The Moscow Times Friday, 18 December 2020: Leading Russian opposition figure Alexei Navalny said German prosecutors interrogated him and his wife at Moscow’s request Thursday despite Russian authorities refusing to launch a criminal investigation into his poisoning. Navalny is undergoing rehabilitation in Berlin after recovering from what European scientists established was poisoning with a Novichok nerve agent in Siberia this summer. Russia has insisted that Germany provide hard evidence of the poisoning, which it denies, before it opens a criminal probe.

RFE/RL Friday, 18 December 2020: Seven local lawmakers of the Siberian city of Tomsk have called on Russia’s Investigative Committee to launch a probe into the nerve-agent poisoning in August of Russian opposition politician Aleksei Navalny.

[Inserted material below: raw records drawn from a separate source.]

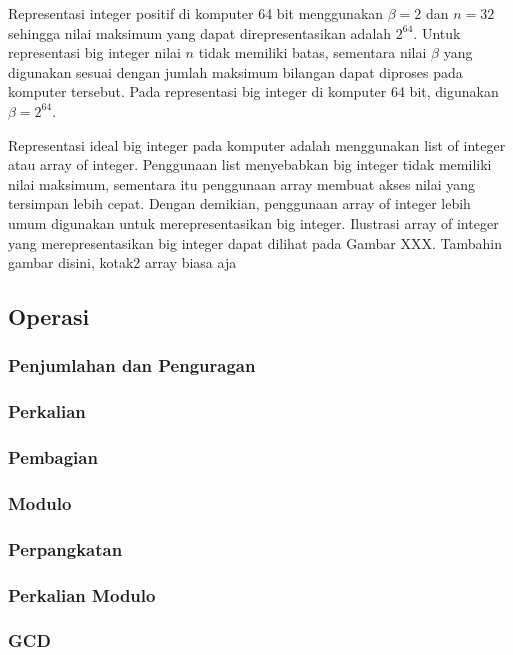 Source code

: Representasi integer positif di komputer 64 bit menggunakan $\beta = 2$ dan $n = 32$ sehingga nilai maksimum yang dapat direpresentasikan adalah $2^{64}$. Untuk representasi big integer nilai $n$ tidak memiliki batas, sementara nilai $\beta$ yang digunakan sesuai dengan jumlah maksimum bilangan dapat diproses pada komputer tersebut. Pada representasi big integer di komputer 64 bit, digunakan $\beta = 2^{64}$.

Representasi ideal big integer pada komputer adalah menggunakan list of integer atau array of integer. Penggunaan list menyebabkan big integer tidak memiliki nilai maksimum, sementara itu penggunaan array membuat akses nilai yang tersimpan lebih cepat. Dengan demikian, penggunaan array of integer lebih umum digunakan untuk merepresentasikan big integer. Ilustrasi array of integer yang merepresentasikan big integer dapat dilihat pada Gambar XXX. 
\colorbox{BurntOrange}{Tambahin gambar disini, kotak2 array biasa aja}
\subsection{Operasi}
\subsubsection{Penjumlahan dan Penguragan}
\subsubsection{Perkalian}
\subsubsection{Pembagian}
\subsubsection{Modulo}
\subsubsection{Perpangkatan}
\subsubsection{Perkalian Modulo}
\subsubsection{GCD}
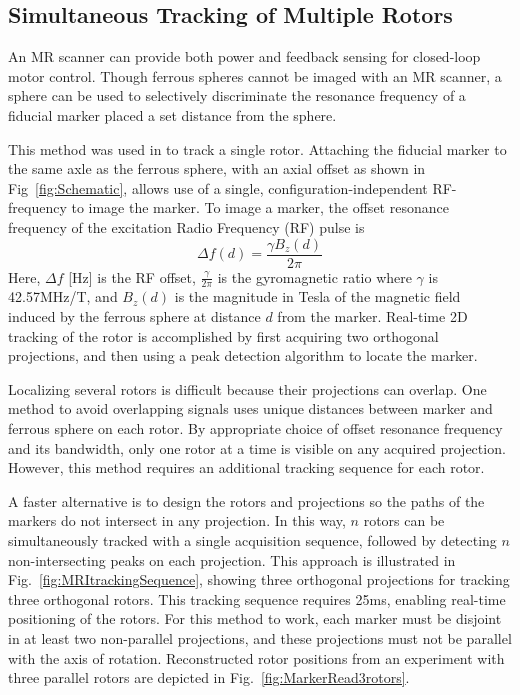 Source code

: \subsection{Simultaneous Tracking of Multiple Rotors}\label{subsec:FeedbackSensing}
An MR scanner can provide both power and feedback sensing for closed-loop motor control. Though ferrous spheres cannot be imaged with an MR scanner, a sphere can be used to selectively discriminate the resonance frequency of a fiducial marker placed a set distance from the sphere.

This method was used in \cite{vartholomeos2013mri} to track a single rotor.  Attaching the fiducial marker to the same axle as the ferrous sphere, with an axial offset as shown in Fig~\ref{fig:Schematic}, allows use of a single, configuration-independent RF-frequency to image the marker.
To image a marker, the offset resonance frequency of the excitation Radio Frequency (RF) pulse is
\begin{equation}
\Delta f(d) = \frac{\gamma B_z(d)}{2\pi}
\label{eq:resonanceFreq}
\end{equation}
Here, $\Delta f$ [Hz] is the RF offset, $\frac{\gamma}{2\pi}$ is the gyromagnetic ratio where $\gamma$ is 42.57MHz/T, and $B_z(d)$ is the magnitude in Tesla of the magnetic field induced by the ferrous sphere at distance $d$ from the marker.
Real-time 2D tracking of the rotor is accomplished by first acquiring two orthogonal projections, and then using a peak detection algorithm to locate the marker.

Localizing several rotors is difficult because their projections can overlap.  One method to avoid overlapping signals uses unique distances between marker and ferrous sphere on each rotor. 
 By appropriate choice of offset resonance frequency and its bandwidth, only one rotor at a time is visible on any acquired projection. However, this method requires an additional tracking sequence for each rotor.   

A faster alternative is to design the rotors and projections so the paths of the markers do not intersect in any projection. In this way, $n$ rotors can be simultaneously tracked with a single acquisition sequence, followed by detecting $n$ non-intersecting peaks on each projection. This approach is illustrated in Fig.~\ref{fig:MRItrackingSequence}, showing three orthogonal projections for tracking three orthogonal rotors.  This tracking sequence requires 25ms, enabling real-time positioning of the rotors.
For this method to work, each marker must be disjoint in at least two non-parallel projections, and these projections must not be parallel with the axis of rotation. Reconstructed rotor positions from an experiment with three parallel rotors are depicted in Fig.~\ref{fig:MarkerRead3rotors}.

The city legislators said in an official letter to the Investigative Committee that they are concerned about the possible use of “a chemical poison in our city…with the state’s participation.” The letter was made public on December 17 in a Twitter post by Tomsk City Duma member Ksenia Fadeyeva. The letter says data collected by independent investigative journalists, as well as the conclusions of experts at European laboratories who tested medical samples from Navalny, provide enough evidence to launch an investigation.

In other news:

RFE/RL, Tuesday, 15 December 2020: U.S. authorities investigated a Russian opposition activist’s two near-fatal illnesses as “intentional” poisonings, according to newly obtained government records that also show U.S. doctors and scientists mulled the possibility that he was targeted with a biotoxin or a radioactive substance. The U.S. Justice Department documents, reviewed exclusively by RFE/RL, provide more glimpses into several years of deliberations by the FBI as it sought to determine why Vladimir Kara-Murza fell suddenly ill on two separate occasions in Moscow over the course of two years. The records are among several tranches of documents the Justice Department has handed over to Kara-Murza in response to his legal quest to find out exactly what the U.S. government knows about the cause of his severe illnesses in 2015 and 2017.